Description
Add Link
Link to the tutorial:
https://pytorch.org/tutorials/intermediate/seq2seq_translation_tutorial.html
Describe the bug
The tutorial was markedly changed in June 2023, see commit 6c03bb3 which aimed at fixing the implementation of attention among other things (#2468). In doing so, several other things have been changed:
- adding dataloader which returns a batch of zero-padded sequences to train the network
- the
foward()
function of the Decoder process input one word at the time in parallel for all sentences
in the batch until MAX_LENGTH is reached.
I am not a torch expert but I think that the embedding layers in the encoder and decoder should have been modified to recognize padding (padding_idx=0 is missing). Using zero-padded sequence as input might also have other implications during learning but I am not sure. Can you confirm that the implementation is correct?

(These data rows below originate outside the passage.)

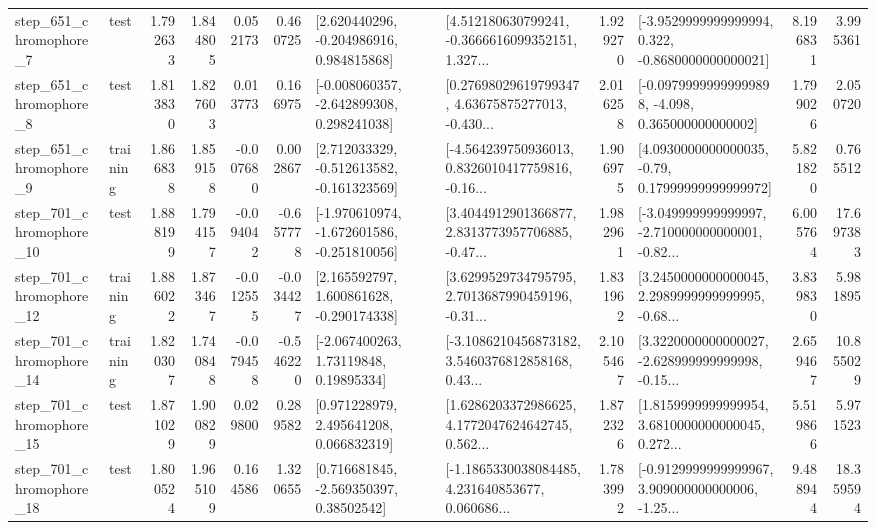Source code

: \begin{tabular}{llrrrrllrlrr}
   step\_651\_chromophore\_7 &      test &      1.792633 &    1.844805 &      0.052173 &  0.460725 &    [2.620440296, -0.204986916, 0.984815868] &  [4.512180630799241, -0.3666616099352151, 1.327... &       1.929270 &  [-3.9529999999999994, 0.322, -0.8680000000000021] &            8.196831 &          3.995361 \\
   step\_651\_chromophore\_8 &      test &      1.813830 &    1.827603 &      0.013773 &  0.166975 &   [-0.008060357, -2.642899308, 0.298241038] &  [0.27698029619799347, 4.63675875277013, -0.430... &       2.016258 &  [-0.09799999999999898, -4.098, 0.365000000000002] &            1.799026 &          2.050720 \\
   step\_651\_chromophore\_9 &  training &      1.866838 &    1.859158 &     -0.007680 &  0.002867 &   [2.712033329, -0.512613582, -0.161323569] &  [-4.564239750936013, 0.8326010417759816, -0.16... &       1.906975 &   [4.0930000000000035, -0.79, 0.17999999999999972] &            5.821820 &          0.765512 \\
  step\_701\_chromophore\_10 &      test &      1.888199 &    1.794157 &     -0.094042 & -0.657778 &  [-1.970610974, -1.672601586, -0.251810056] &  [3.4044912901366877, 2.8313773957706885, -0.47... &       1.982961 &  [-3.049999999999997, -2.710000000000001, -0.82... &            6.005764 &         17.697383 \\
  step\_701\_chromophore\_12 &  training &      1.886022 &    1.873467 &     -0.012555 & -0.034427 &    [2.165592797, 1.600861628, -0.290174338] &  [3.6299529734795795, 2.7013687990459196, -0.31... &       1.831962 &  [3.2450000000000045, 2.2989999999999995, -0.68... &            3.839830 &          5.981895 \\
  step\_701\_chromophore\_14 &  training &      1.820307 &    1.740848 &     -0.079458 & -0.546220 &      [-2.067400263, 1.73119848, 0.19895334] &  [-3.1086210456873182, 3.5460376812858168, 0.43... &       2.105467 &  [3.3220000000000027, -2.628999999999998, -0.15... &            2.659467 &         10.855029 \\
  step\_701\_chromophore\_15 &      test &      1.871029 &    1.900829 &      0.029800 &  0.289582 &     [0.971228979, 2.495641208, 0.066832319] &  [1.6286203372986625, 4.1772047624642745, 0.562... &       1.872326 &  [1.8159999999999954, 3.6810000000000045, 0.272... &            5.519866 &          5.971523 \\
  step\_701\_chromophore\_18 &      test &      1.800524 &    1.965109 &      0.164586 &  1.320655 &     [0.716681845, -2.569350397, 0.38502542] &  [-1.1865330038084485, 4.231640853677, 0.060686... &       1.783992 &  [-0.9129999999999967, 3.909000000000006, -1.25... &            9.488944 &         18.359594 \\

\end{tabular}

As a result of these change, the text does not describe well the code. I think that it would be nice to include a discussion of zero-padding and the implications of using batches on the code in the tutorial. I am also curious if there is really a gain in using a batch since most sentences are short.
Finally, I found a mention in the text about using teacher_forcing_ratio
which is not included in the code. The tutorial or the code need to be adjusted.
If this is useful, I found another implementation of the same tutorial which seems to be a fork from a previous version (it was archived in 2021):
- It does not does not use batches
- It includes
teacher_forcing_ratio
to select the amount of forced teaching - It implements both Luong et al and Bahdanau et al. models of attention
Describe your environment
I appreciate this tutorial as it provides a simple introduction to Seq2Seq models with a small dataset. I am actually trying to port this tutorial in R with torch package.
cc @albanD